Amphipoda
Methods

Pelagic amphipods can be collected with any plankton net, but collections not specifically designed for them may be poorly representative. Planktonic amphipods usually have well-developed eyes, are active swimmers, and can therefore dodge standard nets quite efficiently. Thus, for most species, large nets with mouth openings above 1 mö2 are required for quantitative faunal analysis. Large high-speed nets (Bongo, Isaacs-Kidd midwater trawls with a mouth area about 5 mö2, etc.) have made it possible to acquire representative materials, yielding a more complete picture of species compositions, including rare species (Shulenberger, 1977; G. Vinogradov, 1991, 1993b). The mesh of these nets, notably Isaacs-Kidd trawls, should preferably be small enough (e.g., 5 mm in the Samyshev-Aseev modification) to retain the animals efficiently; larger mesh-openings, while inadequate for quantitative purposes, can still retrieve qualitatively interesting samples. Despite avoidance problems, even smaller plankton nets may collect enough specimens to furnish a general picture of the diversity at a given site. It should be stressed that some amphipods often swarm, with the result that a single tow may strongly over- or underestimate their overall abundance. In addition, some hyperiids may enter a sampler with hosts (gelatinous planktonic animals), thus resulting in unrealistically high numbers of amphipods. Bentho-pelagic gammarid scavengers may be collected by means of baited traps. Of course trap samples are only qualitative.

Animals must be preserved in 70% alcohol or in 4% buffered formaldehyde.

Identification of amphipods usually requires dissection, or at least manipulation under a binocular microscope. Before detailed examination and dissection of the specimen, the characters which can be destroyed by subsequent handling should be observed: e.g. (1) form and comparative length of the head, (2) form and colour of the eyes (if any), (3) shape of the rostrum (when present) and of the epistome (in gammarids), (4) presence or absence of depressions or cairns and spines on the body, (5) presence or absence of fused segments in the pereon and the urosome (see General Morphology below). Subsequently, glycerine or glycerine-gelatine slides must be prepared with the pereopods (taking care not to lose the coxae), uropods, both antennae, telson, epimera (at least epimera III), and the mouth parts (it is preferable to place the last on a separate slide). In Hyperiidea epimera are very rarely used for diagnostic purposes, and in the hyperiid suborder Physocephalata mouth parts are taxonomically useful only at the level of families and some small species of Hyperiidae.

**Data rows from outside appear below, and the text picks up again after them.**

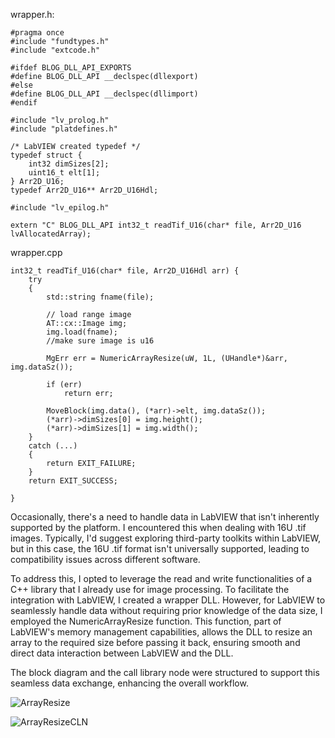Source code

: wrapper.h:
```
#pragma once
#include "fundtypes.h"
#include "extcode.h"

#ifdef BLOG_DLL_API_EXPORTS
#define BLOG_DLL_API __declspec(dllexport)
#else
#define BLOG_DLL_API __declspec(dllimport)
#endif

#include "lv_prolog.h"
#include "platdefines.h"

/* LabVIEW created typedef */
typedef struct {
    int32 dimSizes[2];
    uint16_t elt[1];
} Arr2D_U16;
typedef Arr2D_U16** Arr2D_U16Hdl;

#include "lv_epilog.h"

extern "C" BLOG_DLL_API int32_t readTif_U16(char* file, Arr2D_U16 lvAllocatedArray);

```
wrapper.cpp
```
int32_t readTif_U16(char* file, Arr2D_U16Hdl arr) {
	try
	{
		std::string fname(file);

		// load range image
		AT::cx::Image img;
		img.load(fname);
		//make sure image is u16

		MgErr err = NumericArrayResize(uW, 1L, (UHandle*)&arr, img.dataSz());

		if (err)
			return err;

		MoveBlock(img.data(), (*arr)->elt, img.dataSz());
		(*arr)->dimSizes[0] = img.height();
		(*arr)->dimSizes[1] = img.width();
	}
	catch (...)
	{
		return EXIT_FAILURE;
	}
	return EXIT_SUCCESS;

}
```
Occasionally, there's a need to handle data in LabVIEW that isn't inherently supported by the platform. I encountered this when dealing with 16U .tif images. Typically, I'd suggest exploring third-party toolkits within LabVIEW, but in this case, the 16U .tif format isn't universally supported, leading to compatibility issues across different software.

To address this, I opted to leverage the read and write functionalities of a C++ library that I already use for image processing. To facilitate the integration with LabVIEW, I created a wrapper DLL. However, for LabVIEW to seamlessly handle data without requiring prior knowledge of the data size, I employed the NumericArrayResize function. This function, part of LabVIEW's memory management capabilities, allows the DLL to resize an array to the required size before passing it back, ensuring smooth and direct data interaction between LabVIEW and the DLL.

The block diagram and the call library node were structured to support this seamless data exchange, enhancing the overall workflow.

![ArrayResize](/labview-blog/assets/images/arrayResize.png)

![ArrayResizeCLN](/labview-blog/assets/images/arrayResizeCLN.png)



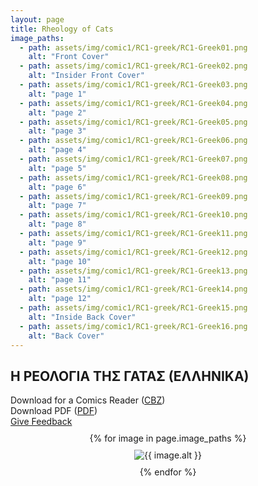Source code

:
 ```yaml
---
layout: page
title: Rheology of Cats
image_paths:
  - path: assets/img/comic1/RC1-greek/RC1-Greek01.png 
    alt: "Front Cover"
  - path: assets/img/comic1/RC1-greek/RC1-Greek02.png 
    alt: "Insider Front Cover"
  - path: assets/img/comic1/RC1-greek/RC1-Greek03.png 
    alt: "page 1"
  - path: assets/img/comic1/RC1-greek/RC1-Greek04.png 
    alt: "page 2"
  - path: assets/img/comic1/RC1-greek/RC1-Greek05.png 
    alt: "page 3"
  - path: assets/img/comic1/RC1-greek/RC1-Greek06.png 
    alt: "page 4"
  - path: assets/img/comic1/RC1-greek/RC1-Greek07.png 
    alt: "page 5"
  - path: assets/img/comic1/RC1-greek/RC1-Greek08.png 
    alt: "page 6"
  - path: assets/img/comic1/RC1-greek/RC1-Greek09.png 
    alt: "page 7"
  - path: assets/img/comic1/RC1-greek/RC1-Greek10.png 
    alt: "page 8"
  - path: assets/img/comic1/RC1-greek/RC1-Greek11.png 
    alt: "page 9"
  - path: assets/img/comic1/RC1-greek/RC1-Greek12.png 
    alt: "page 10"
  - path: assets/img/comic1/RC1-greek/RC1-Greek13.png 
    alt: "page 11"
  - path: assets/img/comic1/RC1-greek/RC1-Greek14.png 
    alt: "page 12"
  - path: assets/img/comic1/RC1-greek/RC1-Greek15.png 
    alt: "Inside Back Cover"
  - path: assets/img/comic1/RC1-greek/RC1-Greek16.png 
    alt: "Back Cover"
---
```


<div class="col-lg-12 text-center">
	<h2 class="section-heading text-uppercase">Η ΡΕΟΛΟΓΙΑ ΤΗΣ ΓΑΤΑΣ (ΕΛΛΗΝΙΚΑ)
</h2>
        <div class="text-muted">
           Download for a Comics Reader (<a href="{{ site.url }}/downloads/comic1-greek/RC1-Greek.cbz">CBZ</a>)
        </div>
        <div class="text-muted">
           Download PDF (<a href="{{ site.url }}/downloads/comic1-greek/RC1-Greek.pdf">PDF</a>)
        </div>
        <div class="text-muted">
           <a href="https://forms.gle/YxFdry5rYfWbbZVBA">Give Feedback</a>
        </div>

</div>

<div style="display: flex; flex-direction: column; align-items: center; margin-top: 10px; margin-bottom: 30px;">
  {% for image in page.image_paths %}
    <img src="{{ image.path }}" alt="{{ image.alt }}" style="max-width: 80%; height: auto; margin: 10px;">
  {% endfor %}
</div>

Dissections are performed with dissecting needles in a drop of water with glycerine on a glass plate or crystallising dish under the binocular microscope. The liquid is renewed at suitable intervals. For a detailed examination, the appendages from one side of the body should be removed (taking care not to disturb their order). Mouth parts are usually removed one by one, and it may be easier to isolate the entire buccal mass and dissect it separately, starting with the maxillipeds (see General Morphology below). If permanent slides are not necessary, the appendages may be placed in a cavity slide in glycerine and covered with a cover slip for subsequent analysis with a high-powered compound microscope.

Glycerine-gelatine slides are usually the most useful. The medium is prepared by soaking 7 g of gelatine in 42 cmö3 of distilled water for 2-3 hours, then adding 50 g of glycerine and 0.5 g of crystalline phenol (carbolic acid) or, preferably, thymol. The mixture is warmed in a water bath with continuous stirring, after which it is filtered and cooled, turning it into a dense gelatinous substance. Slides are prepared by placing amphipod appendages in a small drop of glycerine on the glass slide. A tiny amount of glycerine-gelatine is dropped on the cover slip and heated until it melts (care should be taken to avoid letting the mixture boil; if this happens the process must be started over). The cover slip is then turned and placed on the material on the slide. During this procedure the appendages may move. If some of them overlap or trap air bubbles, carefully pressing the cover slip with a needle under the dissecting microscope may correct the problem. If bubbles appear in the glycerine-gelatine near the margins of the cover slip, small amounts of glycerine-gelatine may be picked up with a dissection needle, melted, and forced under the cover glass. The slide is then allowed to cool, avoiding further manipulation until the medium has completely hardened. Such slides may be used for a long time; and if the cover glass was mounted on a "ridge" of water-proof varnish enclosing the medium with the appendages, they become practically permanent. Once mounted in the glycerine-gelatine slide, appendages cannot be removed without risking damage or loss. Canada balsam-mounted materials last even longer, but this technique is more laborious and time-consuming, and is not recommended for field conditions and/or with very abundant materials.